Ich habe nun bei Google einige Zeit gesucht aber bin mir auch nicht so sicher woran es liegt und wonach ich genau suchen soll. Abnutzung? Einstellungsproblem? Kettenproblem?

Danke,
sb


----------



## snoopz (2. April 2010)

Ganz einfach: Neue Ritzel, neue Kette, bei dem Verschleiß evtl. auch gleich neue Kettenblätter.

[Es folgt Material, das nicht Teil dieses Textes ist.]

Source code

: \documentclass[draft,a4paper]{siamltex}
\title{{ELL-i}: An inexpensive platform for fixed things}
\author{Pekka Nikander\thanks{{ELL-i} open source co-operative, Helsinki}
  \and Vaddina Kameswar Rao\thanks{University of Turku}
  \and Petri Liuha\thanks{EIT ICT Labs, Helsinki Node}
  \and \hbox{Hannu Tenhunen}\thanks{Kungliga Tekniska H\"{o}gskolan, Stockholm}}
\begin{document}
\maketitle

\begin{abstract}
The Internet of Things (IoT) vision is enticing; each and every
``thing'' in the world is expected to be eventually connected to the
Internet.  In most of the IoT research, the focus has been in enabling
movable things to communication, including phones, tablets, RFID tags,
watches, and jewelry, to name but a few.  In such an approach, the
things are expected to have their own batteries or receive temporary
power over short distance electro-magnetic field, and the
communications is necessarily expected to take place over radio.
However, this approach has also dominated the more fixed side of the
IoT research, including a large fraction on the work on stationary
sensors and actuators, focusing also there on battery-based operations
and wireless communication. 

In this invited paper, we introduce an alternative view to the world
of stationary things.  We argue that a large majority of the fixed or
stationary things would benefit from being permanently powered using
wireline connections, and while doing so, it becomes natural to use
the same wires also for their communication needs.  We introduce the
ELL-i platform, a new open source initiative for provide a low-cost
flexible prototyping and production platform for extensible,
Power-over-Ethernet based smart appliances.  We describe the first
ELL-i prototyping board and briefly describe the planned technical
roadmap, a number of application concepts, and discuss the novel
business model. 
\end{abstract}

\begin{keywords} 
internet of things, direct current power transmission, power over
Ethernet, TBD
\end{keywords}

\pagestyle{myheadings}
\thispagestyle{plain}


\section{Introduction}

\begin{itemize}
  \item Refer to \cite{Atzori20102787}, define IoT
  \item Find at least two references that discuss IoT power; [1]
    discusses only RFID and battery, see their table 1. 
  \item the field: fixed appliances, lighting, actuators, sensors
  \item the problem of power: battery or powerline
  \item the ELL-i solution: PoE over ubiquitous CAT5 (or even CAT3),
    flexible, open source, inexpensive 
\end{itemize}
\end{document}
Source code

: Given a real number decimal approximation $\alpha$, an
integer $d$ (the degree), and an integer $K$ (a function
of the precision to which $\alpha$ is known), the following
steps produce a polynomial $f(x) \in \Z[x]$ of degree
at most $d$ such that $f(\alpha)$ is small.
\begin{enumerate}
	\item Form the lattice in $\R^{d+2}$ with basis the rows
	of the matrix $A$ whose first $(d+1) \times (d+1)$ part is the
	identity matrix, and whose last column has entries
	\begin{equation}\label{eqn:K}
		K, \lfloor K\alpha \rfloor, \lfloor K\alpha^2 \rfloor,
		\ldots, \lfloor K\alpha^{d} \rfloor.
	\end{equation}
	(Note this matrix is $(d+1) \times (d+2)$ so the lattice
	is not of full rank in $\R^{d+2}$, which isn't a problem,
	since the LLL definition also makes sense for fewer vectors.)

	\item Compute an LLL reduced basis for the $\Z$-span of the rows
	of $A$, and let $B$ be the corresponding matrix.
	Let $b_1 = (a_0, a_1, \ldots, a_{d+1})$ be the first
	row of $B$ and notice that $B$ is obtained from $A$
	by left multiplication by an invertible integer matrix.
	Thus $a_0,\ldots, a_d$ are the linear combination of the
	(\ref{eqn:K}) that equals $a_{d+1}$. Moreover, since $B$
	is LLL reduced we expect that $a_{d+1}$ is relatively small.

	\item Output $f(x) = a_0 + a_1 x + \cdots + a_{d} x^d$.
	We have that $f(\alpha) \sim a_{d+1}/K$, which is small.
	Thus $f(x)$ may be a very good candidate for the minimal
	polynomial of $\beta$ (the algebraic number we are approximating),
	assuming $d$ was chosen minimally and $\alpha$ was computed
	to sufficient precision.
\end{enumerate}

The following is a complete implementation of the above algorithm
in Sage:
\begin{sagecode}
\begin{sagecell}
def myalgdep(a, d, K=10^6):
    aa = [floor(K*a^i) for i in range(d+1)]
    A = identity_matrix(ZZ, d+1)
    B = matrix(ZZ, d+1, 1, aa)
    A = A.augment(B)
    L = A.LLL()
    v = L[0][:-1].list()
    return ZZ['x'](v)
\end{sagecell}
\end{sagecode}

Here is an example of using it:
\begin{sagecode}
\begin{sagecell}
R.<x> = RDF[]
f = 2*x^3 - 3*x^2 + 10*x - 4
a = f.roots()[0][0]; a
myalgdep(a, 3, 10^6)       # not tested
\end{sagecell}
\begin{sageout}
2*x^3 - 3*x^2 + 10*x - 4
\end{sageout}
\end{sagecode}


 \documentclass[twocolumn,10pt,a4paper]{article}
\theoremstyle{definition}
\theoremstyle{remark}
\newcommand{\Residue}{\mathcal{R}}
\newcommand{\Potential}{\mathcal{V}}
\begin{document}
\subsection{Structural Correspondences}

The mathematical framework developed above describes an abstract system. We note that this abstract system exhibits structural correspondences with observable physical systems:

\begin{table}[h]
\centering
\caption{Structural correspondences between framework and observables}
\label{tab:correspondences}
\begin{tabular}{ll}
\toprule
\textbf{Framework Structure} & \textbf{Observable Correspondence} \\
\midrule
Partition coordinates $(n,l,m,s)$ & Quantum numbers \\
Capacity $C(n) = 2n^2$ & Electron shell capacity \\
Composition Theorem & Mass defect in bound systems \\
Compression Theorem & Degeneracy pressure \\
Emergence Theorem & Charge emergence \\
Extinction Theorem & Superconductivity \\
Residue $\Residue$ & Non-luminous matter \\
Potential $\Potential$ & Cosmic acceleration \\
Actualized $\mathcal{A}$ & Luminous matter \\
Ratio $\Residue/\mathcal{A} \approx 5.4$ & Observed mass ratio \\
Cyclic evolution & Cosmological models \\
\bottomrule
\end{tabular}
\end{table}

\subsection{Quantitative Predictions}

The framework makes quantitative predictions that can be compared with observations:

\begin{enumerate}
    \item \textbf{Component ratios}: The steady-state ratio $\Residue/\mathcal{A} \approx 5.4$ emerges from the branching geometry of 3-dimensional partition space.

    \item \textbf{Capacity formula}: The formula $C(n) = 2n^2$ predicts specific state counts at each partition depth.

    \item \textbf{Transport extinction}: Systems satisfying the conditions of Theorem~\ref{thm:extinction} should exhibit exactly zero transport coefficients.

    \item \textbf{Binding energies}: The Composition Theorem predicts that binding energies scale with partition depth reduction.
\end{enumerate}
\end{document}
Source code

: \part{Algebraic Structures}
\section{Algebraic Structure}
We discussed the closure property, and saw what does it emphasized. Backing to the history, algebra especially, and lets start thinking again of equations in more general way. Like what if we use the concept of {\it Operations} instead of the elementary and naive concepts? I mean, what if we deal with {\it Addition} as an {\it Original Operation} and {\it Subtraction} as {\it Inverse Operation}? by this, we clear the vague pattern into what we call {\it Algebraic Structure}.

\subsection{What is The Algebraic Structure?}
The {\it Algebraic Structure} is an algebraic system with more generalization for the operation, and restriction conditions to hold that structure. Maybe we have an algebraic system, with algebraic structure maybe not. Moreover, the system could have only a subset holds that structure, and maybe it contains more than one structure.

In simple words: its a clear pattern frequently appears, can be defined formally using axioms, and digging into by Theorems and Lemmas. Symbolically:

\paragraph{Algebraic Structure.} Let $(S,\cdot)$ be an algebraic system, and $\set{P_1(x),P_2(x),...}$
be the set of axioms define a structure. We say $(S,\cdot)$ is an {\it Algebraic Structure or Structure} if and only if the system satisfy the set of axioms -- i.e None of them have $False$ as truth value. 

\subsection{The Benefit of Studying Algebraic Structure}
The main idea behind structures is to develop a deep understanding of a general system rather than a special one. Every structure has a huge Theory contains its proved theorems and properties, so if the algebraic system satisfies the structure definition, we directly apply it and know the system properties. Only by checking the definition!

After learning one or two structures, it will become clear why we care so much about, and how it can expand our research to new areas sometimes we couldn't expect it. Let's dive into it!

Einfach mal für drei Euro eine Kettenverschleißlehre kaufen und die Kette rechtzeitig tauschen, dann halten Kassette und Blätter *wesentlich* länger.


----------



## MTB-News.de




----------



## radon-biker-qlt (2. April 2010)

Hallo,

ist die Kasette im mittleren Bereich in Ordnung (sauber, etc.)?
Es kann schon mal passieren, dass etwas aus dem Wald drin stecken bleibt.
Oder sie ist in dem Bereich beschädigt

Wenn alles i. O. ist, dann würde ich auch kpl. wechseln.


----------



## aicpr (2. April 2010)

So bahnt sich manchmal auch ein riss der Schaltzüge an. solltest mal schauen ob der Zug irgendwo schon angerissen ist.


----------



## thekidvoss (2. April 2010)

Ich hatte an meinem Bike das selbe Problem. Ohne jeglichen Verschleiß von Parts.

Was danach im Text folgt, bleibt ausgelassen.